2008-03-23

When you're this big, they call you Mr.

From the New York Times:

ROME — The Vatican on Thursday rejected an audiotaped accusation from Osama bin Laden that Pope Benedict XVI was leading a “new Crusade” against Muslims, but Italian security officials were concerned about the threats included in Mr. bin Laden’s new message.

“These accusations are absolutely unfounded,” the Rev. Federico Lombardi, the pope’s chief spokesman, said in a telephone interview. “There is nothing new in this, and it doesn’t have any particular significance for us.”

The audio message attributed to Mr. bin Laden was released Wednesday night and was addressed to “the intelligent ones in the European Union.” It was posted on a militant Web site on Wednesday, and an English transcription was distributed Thursday by the SITE Intelligence Group in Bethesda, Md., which tracks postings by Al Qaeda on the Internet.
Mister bin Laden? The NYT's foreign offices seem to be treating the world's most notorious terrorist as just another mid-level bureaucrat, or perhaps as a witness of a house fire.

Meanwhile if you check the NYT's site you find what has to be the most banal article ever written. Take a quick looksie:
It takes bravery, and perhaps an unusual black-white vantage point, to navigate these places where hurt is profound, incomprehension the rule, just as it takes courage to say, as Obama did, that black “anger is real; it is powerful; and to simply wish it away, to condemn it without understanding its roots, only serves to widen the chasm of misunderstanding that exists between the races.”

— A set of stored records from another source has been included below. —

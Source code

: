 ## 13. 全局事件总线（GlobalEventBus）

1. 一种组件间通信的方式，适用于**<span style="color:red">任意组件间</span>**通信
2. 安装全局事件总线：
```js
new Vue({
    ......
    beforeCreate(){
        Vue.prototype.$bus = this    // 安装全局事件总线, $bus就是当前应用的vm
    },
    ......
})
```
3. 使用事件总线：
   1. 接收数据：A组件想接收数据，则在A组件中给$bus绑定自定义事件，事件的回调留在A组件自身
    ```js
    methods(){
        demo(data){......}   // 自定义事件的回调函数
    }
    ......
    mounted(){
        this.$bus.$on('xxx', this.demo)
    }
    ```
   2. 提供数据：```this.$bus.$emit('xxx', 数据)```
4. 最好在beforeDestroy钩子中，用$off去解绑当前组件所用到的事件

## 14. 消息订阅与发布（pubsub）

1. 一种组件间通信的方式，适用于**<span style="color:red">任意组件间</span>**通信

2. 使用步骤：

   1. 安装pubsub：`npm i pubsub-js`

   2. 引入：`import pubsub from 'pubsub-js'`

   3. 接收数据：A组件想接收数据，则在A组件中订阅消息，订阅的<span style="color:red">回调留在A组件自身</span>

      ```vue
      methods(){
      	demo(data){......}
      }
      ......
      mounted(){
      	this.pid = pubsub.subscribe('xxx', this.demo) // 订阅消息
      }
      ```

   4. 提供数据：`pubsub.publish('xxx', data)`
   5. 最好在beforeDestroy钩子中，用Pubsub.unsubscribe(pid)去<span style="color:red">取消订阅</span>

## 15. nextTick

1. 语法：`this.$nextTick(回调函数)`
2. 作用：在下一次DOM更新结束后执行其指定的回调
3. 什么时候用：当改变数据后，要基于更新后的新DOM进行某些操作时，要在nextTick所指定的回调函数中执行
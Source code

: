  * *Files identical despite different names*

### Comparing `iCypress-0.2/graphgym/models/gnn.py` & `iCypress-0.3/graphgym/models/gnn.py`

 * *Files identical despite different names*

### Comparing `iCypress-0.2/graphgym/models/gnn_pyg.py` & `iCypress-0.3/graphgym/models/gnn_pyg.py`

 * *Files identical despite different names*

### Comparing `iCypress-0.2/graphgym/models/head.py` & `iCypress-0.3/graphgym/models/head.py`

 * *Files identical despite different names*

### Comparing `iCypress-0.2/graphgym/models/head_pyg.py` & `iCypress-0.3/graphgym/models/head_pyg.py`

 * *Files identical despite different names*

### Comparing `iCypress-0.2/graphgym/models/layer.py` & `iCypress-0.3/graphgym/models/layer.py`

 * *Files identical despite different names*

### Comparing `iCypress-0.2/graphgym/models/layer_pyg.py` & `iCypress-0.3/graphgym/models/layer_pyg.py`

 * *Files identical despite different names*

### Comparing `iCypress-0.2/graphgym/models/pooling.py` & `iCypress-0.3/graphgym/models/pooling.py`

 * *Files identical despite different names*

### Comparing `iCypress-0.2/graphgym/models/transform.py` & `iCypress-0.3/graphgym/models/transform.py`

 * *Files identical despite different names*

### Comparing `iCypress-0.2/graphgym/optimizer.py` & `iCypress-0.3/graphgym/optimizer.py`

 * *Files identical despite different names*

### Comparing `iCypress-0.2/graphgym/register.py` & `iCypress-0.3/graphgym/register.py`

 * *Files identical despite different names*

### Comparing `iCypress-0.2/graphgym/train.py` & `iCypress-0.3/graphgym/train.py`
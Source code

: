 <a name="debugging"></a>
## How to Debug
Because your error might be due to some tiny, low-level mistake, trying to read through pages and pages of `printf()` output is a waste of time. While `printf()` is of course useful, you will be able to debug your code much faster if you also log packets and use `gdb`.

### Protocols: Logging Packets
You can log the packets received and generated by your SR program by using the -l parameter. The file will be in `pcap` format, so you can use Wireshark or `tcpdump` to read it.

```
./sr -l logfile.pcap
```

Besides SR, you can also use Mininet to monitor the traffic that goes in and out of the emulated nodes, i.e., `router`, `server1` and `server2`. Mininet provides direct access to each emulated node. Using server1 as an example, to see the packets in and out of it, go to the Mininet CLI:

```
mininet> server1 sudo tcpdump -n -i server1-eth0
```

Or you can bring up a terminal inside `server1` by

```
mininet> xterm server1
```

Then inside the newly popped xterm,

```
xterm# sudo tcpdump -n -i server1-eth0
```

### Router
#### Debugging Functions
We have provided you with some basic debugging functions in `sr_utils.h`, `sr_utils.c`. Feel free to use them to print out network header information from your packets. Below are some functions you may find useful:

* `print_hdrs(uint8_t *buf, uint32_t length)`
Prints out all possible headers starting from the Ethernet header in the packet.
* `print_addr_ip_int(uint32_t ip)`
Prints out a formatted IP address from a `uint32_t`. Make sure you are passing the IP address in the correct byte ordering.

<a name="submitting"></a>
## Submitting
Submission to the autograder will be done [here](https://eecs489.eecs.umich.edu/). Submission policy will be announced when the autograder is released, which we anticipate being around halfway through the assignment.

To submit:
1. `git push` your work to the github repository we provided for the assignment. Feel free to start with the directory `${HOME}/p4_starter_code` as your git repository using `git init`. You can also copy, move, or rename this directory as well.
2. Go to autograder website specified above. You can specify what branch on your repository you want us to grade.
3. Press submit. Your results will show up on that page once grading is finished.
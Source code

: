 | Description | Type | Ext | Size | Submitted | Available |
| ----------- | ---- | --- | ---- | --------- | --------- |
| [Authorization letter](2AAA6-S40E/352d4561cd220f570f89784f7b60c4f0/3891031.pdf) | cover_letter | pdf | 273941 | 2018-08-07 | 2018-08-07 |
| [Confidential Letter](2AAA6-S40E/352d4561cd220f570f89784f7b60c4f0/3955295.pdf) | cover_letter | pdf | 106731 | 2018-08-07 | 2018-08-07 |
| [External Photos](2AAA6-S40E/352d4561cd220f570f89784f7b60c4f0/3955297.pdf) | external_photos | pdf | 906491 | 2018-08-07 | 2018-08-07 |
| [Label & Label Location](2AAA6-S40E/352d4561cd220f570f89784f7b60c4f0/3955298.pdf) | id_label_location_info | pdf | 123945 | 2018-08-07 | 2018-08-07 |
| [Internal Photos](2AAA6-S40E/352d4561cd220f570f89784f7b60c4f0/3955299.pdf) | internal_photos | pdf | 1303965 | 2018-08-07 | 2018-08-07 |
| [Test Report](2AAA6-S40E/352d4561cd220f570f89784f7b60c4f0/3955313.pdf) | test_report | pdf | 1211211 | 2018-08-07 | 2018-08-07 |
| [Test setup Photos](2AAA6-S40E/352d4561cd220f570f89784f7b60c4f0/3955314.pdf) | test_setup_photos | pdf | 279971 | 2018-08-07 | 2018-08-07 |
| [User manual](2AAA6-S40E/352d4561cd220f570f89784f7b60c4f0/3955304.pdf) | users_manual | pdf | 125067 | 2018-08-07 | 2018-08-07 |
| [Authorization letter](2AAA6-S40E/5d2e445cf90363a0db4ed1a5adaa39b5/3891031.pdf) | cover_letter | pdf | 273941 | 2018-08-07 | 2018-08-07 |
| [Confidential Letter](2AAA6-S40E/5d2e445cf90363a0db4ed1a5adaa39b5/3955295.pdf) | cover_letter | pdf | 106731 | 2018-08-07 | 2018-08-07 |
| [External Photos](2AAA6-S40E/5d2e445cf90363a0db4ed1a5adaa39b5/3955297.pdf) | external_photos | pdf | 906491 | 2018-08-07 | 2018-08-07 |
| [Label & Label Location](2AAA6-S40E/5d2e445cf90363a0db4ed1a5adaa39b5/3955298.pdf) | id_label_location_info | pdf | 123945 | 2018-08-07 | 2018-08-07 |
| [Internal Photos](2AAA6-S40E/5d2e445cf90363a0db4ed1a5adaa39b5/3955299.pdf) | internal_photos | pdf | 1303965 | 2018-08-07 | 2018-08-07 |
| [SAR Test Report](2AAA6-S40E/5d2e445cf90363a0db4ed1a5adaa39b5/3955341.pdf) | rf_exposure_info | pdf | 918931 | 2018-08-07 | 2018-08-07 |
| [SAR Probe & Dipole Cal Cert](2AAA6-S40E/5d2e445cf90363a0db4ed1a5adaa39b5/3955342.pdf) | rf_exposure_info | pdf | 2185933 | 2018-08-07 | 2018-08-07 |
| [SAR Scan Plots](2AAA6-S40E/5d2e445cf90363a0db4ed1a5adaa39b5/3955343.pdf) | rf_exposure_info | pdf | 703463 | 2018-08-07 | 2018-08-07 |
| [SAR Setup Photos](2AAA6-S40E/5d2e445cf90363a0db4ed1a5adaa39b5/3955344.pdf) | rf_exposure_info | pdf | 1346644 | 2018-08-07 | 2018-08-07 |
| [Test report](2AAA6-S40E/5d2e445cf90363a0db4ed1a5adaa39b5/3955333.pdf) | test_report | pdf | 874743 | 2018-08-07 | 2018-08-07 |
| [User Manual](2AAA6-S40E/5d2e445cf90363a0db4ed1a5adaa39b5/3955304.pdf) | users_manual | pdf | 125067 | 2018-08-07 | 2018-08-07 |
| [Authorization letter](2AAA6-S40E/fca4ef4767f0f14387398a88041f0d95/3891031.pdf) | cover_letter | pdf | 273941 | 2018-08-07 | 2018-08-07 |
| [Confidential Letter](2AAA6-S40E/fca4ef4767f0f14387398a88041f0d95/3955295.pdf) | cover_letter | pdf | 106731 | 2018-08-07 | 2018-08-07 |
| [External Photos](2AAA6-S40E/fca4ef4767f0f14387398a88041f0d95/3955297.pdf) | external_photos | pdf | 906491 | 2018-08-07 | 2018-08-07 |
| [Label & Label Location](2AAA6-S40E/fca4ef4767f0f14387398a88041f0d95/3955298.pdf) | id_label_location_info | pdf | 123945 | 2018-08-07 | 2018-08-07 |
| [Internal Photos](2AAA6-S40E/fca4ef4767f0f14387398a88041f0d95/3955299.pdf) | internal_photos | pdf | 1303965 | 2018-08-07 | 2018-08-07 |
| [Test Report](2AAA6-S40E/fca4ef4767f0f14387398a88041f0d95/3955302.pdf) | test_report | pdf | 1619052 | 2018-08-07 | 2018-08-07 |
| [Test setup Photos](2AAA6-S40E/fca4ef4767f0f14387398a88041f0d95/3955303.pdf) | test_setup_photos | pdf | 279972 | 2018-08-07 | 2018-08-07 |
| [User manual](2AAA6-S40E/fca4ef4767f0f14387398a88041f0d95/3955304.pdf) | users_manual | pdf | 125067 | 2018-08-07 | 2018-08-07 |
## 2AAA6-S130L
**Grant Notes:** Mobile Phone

Progress, since the Civil Rights Movement, or since apartheid, has assuaged the wounds of race but not closed them. To carry my part of shame is also to carry a clue to the vortexes of rancor for which Obama has uncovered words.

I understand the rage of his former pastor, the Rev. Jeremiah Wright, however abhorrent its expression at times. I admire Obama for saying: “I can no more disown him than I can disown the black community.”

Honesty feels heady right now. For seven years, we have lived with the arid, us-against-them formulas of Bush’s menial mind, with the result that the nuanced exploration of America’s hardest subject is almost giddying. Can it be that a human being, like Wright, or like Obama’s grandmother, is actually inhabited by ambiguities? Can an inquiring mind actually explore the half-shades of truth?

Yes. It. Can.
No. It. Can't. See, this is easy.

"Carry a clue to the vortexes of rancor"? Is this a passage from a Terry Brooks novel, or a person seriously believing he is contributing to a political discussion? If this is what "the nuanced exploration" sounds like, its no small wonder that this "menial mind" won two consecutive Presidential races while the author and his cohorts stood by stunned and unable to comprehend how it happened. [and where was this "nuanced exploration" when it was questioned endlessly why people in Palm Beach were voting for Pat Buchannen? -ed]

If Cohen feels some insane need to apologize for the colour of his skin, so be it. But if he needs to do so, don't for a second think that it serves as some sort of reason that intelligent people should choose one of the simplest-minded and most liberal politicians the Democrats have ever tossed forward as a candidate.